The client is king. This is also the belief of the high-tech engineering company transfluid, based in Schmallenberg. Customers often request tube processing machines with specifications that are particularly challenging. And every time, the experienced engineers at transfluid will work hard to find the best possible solution.
A very good example is a real project transfluid has worked on, requiring the production of stainless steel exhaust manifolds with a very complex shape, which needed complicated bending, forming and calibration of the ends. The most complex part consists in only manufacturing the tubes needed for one manifold, so that the client can take four or six pieces to get always one complete manifold in the welding process, even for the large-scale production. The result: even when one single tube fails in the automated welding unit it can be further processed. The production cell gets a signal and produces one single tube extra. This is the concept on which the “one-piece flow” is based.
Ready for all requirements
The individual requirements of the customer also included the production of a sequence of at least four tubes that were not same, without pre-cutting the tubes. The automated cell included a loading magazine for tubes of different length, a device for the orientation of the weld seam, a bending machine with five bending levels and capable of cutting the finished component, when the bending process is complete. In addition to this, the components were calibrated both internally and externally at the same time with a finger expansion. The final complex bending shape was put in an axial combination machine at the end to finalise the endforming of the opposite end. This machine can perform the final exact cut in an orbital and chipless way. This makes it possible to reshape the tube axially with one clamping process.

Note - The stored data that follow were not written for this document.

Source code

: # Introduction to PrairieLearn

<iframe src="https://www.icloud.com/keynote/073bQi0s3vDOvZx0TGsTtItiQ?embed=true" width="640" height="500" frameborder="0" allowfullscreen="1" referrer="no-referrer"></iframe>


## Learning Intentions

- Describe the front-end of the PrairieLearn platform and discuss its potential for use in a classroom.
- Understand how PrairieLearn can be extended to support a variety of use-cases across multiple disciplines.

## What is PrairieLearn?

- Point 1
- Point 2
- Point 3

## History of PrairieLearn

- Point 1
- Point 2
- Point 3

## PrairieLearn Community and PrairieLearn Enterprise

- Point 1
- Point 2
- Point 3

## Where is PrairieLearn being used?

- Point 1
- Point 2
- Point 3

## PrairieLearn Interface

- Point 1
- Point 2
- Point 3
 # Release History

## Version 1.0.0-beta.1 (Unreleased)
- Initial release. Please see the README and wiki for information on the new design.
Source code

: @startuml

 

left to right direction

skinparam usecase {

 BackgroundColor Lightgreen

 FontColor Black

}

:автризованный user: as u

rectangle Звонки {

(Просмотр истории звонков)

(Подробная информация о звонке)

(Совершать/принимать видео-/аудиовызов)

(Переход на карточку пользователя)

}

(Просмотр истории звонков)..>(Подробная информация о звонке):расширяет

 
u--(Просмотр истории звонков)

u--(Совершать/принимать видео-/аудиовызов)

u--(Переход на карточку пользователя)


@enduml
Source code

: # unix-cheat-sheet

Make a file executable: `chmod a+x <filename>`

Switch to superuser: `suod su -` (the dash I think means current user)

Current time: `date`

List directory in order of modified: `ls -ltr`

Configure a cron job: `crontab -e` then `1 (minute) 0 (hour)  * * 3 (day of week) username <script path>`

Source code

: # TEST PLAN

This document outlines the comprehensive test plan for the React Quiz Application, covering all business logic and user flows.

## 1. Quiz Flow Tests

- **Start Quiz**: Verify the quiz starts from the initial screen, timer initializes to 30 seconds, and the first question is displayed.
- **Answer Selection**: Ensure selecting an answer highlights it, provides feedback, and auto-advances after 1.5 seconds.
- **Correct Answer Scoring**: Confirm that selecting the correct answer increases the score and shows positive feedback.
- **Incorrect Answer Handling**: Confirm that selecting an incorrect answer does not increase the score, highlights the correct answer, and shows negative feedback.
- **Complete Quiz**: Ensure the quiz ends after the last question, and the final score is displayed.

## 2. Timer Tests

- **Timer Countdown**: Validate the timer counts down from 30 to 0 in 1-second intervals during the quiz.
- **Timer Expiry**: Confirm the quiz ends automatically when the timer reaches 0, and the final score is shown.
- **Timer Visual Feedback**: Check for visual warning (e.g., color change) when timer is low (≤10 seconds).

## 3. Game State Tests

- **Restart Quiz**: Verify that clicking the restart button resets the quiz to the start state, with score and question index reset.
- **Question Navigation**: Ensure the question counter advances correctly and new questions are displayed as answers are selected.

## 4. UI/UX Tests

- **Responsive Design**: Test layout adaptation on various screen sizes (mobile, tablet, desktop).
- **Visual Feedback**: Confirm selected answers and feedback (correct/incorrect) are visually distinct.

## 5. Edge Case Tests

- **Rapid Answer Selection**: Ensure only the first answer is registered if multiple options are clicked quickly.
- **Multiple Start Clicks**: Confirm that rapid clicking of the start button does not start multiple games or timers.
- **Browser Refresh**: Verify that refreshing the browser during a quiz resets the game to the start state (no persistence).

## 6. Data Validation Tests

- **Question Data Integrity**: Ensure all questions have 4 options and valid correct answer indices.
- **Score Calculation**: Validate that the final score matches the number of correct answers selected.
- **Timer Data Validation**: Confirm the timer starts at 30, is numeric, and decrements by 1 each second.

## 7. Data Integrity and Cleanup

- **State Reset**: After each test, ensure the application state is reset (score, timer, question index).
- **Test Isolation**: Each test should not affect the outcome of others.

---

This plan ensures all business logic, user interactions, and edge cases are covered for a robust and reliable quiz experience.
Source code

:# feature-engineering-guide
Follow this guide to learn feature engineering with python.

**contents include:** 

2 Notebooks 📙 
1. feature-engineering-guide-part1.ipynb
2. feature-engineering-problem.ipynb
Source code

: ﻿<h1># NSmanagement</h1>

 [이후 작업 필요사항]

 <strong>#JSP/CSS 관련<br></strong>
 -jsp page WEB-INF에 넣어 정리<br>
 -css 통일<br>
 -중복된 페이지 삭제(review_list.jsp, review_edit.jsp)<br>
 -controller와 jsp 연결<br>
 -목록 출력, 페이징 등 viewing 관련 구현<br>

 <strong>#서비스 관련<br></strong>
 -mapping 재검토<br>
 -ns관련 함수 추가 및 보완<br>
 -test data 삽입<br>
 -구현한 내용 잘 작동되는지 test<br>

Clean cuts for precise solutions
The loading magazine can take a whole bundle of tube in one go. The tubes are then separated by using eddy current seam detection to recognize the welding seam. The welding seam is positioned and the tube is fed to the bending machine with a linear handling system. As these components are very compact, it is possible to produce up to 20 units from one tube. There are up to four bending levels plus one cutting level available to bend the individual components.
After the bending part of the process, the tube is cut in a controlled manner with long-lasting carbide blades. Result: A clean cut and a component with a perfectly round tube end.
A robot takes the tube and uses an expander to calibrate the tube internally and externally. This is necessary, because the cut on the tube is finally very close to the bend. With this last step the processing of one side on the component is complete and the robot can now place it in the deburring device to obtain a smooth cut. After the deburring a robot takes the component to a combination forming machine for further processing on the opposite tube end. A Robot moves the tube in compound clamps to the combination machine for forming, calibration, trimming in a chipless orbital method and an axial forming in three steps, with very tight tolerances and complex results.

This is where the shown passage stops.